Monday, January 10, 2022

 

                                Can Racism Be Cured?


               Published in Marietta (GA) Daily Journal, 1/8/22


            Several years ago my wife and I walked to our car from a movie theater, having just viewed “The Help.” The book and movie were Kathryn Stockett‘s true-to-life account of growing up in Jackson, Mississippi in the cultural tradition of domestic Black help, particularly maids. Stockett’s family engaged in the practice that vividly illustrated the unequal world of segregation.

            The movie highlighted the utter subservience of Blacks to Whites and the cruel and silly social distancing that White women, particularly, expected of their Black help. Black maids never ate with their White employer. They set aside the plate and fork they would use so that utensils were never mixed with those of the White family they served. Actually the movie was about class as much as race.

            As soon as my wife and I got inside our car I began to weep. After getting hold of myself I managed 5 words: “That’s exactly how it was.”

             I grew up in Mississippi where segregation was rank.  I watched as Black children and teens walked from the edge of town past my family’s house to a crumbling shack called a school. I knew about the unpaved muddy streets in the “Black section” of town. That too was how it was.

            I cranked my car and drove from the theater toward the street. Just before reaching it I became emotional again and had to pull over.
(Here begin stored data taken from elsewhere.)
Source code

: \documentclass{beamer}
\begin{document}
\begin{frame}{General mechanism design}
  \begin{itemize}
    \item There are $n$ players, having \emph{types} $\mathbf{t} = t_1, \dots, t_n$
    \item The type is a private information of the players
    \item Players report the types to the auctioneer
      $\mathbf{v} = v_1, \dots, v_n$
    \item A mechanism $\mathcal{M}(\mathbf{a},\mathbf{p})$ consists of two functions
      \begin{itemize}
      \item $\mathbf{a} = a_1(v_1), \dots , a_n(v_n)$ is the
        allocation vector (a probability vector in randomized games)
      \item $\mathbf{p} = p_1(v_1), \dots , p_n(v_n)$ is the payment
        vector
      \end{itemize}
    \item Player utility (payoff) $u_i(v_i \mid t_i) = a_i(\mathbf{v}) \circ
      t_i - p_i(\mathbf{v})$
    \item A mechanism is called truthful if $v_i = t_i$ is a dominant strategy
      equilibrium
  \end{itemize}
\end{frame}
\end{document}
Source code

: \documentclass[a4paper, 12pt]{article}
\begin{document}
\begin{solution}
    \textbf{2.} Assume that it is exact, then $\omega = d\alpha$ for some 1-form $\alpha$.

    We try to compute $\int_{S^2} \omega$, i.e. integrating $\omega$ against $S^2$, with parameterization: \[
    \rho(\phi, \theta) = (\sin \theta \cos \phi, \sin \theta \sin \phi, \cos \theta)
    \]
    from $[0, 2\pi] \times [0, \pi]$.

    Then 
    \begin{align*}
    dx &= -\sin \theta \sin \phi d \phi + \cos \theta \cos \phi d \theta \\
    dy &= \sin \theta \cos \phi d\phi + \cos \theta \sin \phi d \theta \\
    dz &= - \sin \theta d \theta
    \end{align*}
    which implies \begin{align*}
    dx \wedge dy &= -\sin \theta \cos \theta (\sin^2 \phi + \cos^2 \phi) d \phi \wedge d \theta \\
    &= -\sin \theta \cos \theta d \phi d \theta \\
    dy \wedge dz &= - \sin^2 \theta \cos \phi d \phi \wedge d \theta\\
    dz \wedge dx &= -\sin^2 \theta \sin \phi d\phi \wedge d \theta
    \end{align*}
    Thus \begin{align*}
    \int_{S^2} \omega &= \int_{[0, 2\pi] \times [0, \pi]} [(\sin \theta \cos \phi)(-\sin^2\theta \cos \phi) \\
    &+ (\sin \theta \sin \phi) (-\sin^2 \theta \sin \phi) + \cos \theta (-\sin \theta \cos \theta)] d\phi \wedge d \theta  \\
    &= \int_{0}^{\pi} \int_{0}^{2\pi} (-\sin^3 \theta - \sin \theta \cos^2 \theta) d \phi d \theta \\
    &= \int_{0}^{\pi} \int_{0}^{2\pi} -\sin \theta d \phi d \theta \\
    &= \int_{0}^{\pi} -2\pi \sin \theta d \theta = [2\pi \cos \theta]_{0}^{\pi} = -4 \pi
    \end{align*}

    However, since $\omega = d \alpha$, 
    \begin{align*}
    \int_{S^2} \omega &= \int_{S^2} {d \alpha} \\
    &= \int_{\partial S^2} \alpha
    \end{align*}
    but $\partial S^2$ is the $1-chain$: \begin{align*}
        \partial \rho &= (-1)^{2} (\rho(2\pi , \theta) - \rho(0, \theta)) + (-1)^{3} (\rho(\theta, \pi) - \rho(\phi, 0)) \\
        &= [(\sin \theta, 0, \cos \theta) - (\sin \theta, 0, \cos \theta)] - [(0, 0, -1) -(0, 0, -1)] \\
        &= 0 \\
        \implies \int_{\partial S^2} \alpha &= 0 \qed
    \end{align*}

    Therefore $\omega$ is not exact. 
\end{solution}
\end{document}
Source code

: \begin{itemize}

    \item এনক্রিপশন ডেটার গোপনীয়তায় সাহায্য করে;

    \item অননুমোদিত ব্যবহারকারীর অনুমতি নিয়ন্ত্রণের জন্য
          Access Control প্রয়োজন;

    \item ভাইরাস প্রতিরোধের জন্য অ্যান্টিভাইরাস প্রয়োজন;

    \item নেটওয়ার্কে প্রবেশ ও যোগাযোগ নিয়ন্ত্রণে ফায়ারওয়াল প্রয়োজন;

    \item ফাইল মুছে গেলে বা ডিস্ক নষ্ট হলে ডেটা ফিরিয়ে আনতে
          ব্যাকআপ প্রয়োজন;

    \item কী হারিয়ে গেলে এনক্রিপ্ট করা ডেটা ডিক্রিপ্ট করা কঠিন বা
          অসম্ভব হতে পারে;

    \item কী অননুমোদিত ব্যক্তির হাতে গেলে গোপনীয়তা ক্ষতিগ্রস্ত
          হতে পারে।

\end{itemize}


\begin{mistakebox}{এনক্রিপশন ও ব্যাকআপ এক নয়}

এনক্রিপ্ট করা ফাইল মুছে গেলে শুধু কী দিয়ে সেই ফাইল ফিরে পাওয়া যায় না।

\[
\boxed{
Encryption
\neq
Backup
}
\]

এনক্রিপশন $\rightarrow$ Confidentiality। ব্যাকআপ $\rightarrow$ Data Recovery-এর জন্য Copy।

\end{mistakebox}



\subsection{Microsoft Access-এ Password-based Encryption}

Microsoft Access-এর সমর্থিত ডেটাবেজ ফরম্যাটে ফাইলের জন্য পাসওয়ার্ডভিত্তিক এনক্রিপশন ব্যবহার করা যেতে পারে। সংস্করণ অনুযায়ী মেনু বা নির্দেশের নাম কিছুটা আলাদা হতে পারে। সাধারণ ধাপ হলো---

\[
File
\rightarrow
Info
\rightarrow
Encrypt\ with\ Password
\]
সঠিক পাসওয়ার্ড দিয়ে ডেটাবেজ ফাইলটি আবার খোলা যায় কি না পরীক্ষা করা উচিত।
The memories in my pocket would not stay put. Of all things, it took a movie to make them explode.

            Why had these memories not exploded sooner? How could I at age 18 write a column for the college student newspaper titled “A Defense of Legal Segregation”? Why did I move from a sensitive child who understood and abhorred the power structure of segregation to a teenager who was a racist? The answer to these questions is that tradition is strong. Whether good or bad, it clings to us. We honor it and it shapes us. As I left childhood, I began to accept the tradition around me.

            My years of racism were from age 13 to 19. The time was 1958 to 1963. During those years I was not one bit bothered by White men calling grown Black men “Boy,” or by the fact that my brothers and sisters and I weren’t expected to say “Sir” to Black men or “Ma’am” to Black women.

            What I am describing is not “systemic racism,” a horrid expression that almost makes racism excusable. My racism was acquired. Segregation was a social order. I was no victim of a system. I was certainly no “privileged White.” I was an adherent who at the bottom of his heart knew that Blacks were not inferior and that Whites were wrong to employ an evil social order for their own benefit.

            When I was 19 something happened that changed my heart. Guess what. It was a national conference of Southern Baptist youths sponsored by the Southern Baptist Convention. Did I say “Southern”? Did I say 1963? At the conference, speakers boldly approached the topic of segregation and race. Preachers and other prominent leaders challenged approximately a thousand youths to examine their hearts and minds regarding “Love thy neighbor as thyself.”

            I stood convicted and I confessed. Once again I was a 12-year-old who had not been tainted by an evil tradition. I felt free from the weight of my sin and free to oppose openly the sin I had committed.

            Often when confession is made, forgiveness is needed as well. Wealthy Al Sharpton, a Reverend, has not forgiven. Neither has wealthy Jesse Jackson or wealthy, joyless Joy Reid of MSNBC. I wish they would. I believe they would experience the freedom I and so many others have experienced. They choose to rattle old bones rather than forgive and live. Countless Blacks refute them.

            My freedom led me to teach in an all Black school in my second year of teaching. The faculty at George Washington Carver Jr. High School in Meridian, Mississippi remains one of the delights of my life. Today it’s a supreme joy to live in a neighborhood where Blacks and Whites love and respect each other and to attend a church, Kennesaw First Baptist, where the same is true.

            How things have changed. Today Mississippi has more Blacks per capita and more Black elected officials than any other state in the nation. I’m told that America elected and re-elected a Black president. Someone tell the old line media.

            Last week my wife and I watched the old movie, “Sounder.” Watch it and be thankful that things have changed. Be thankful that we are not any longer a nation of racists.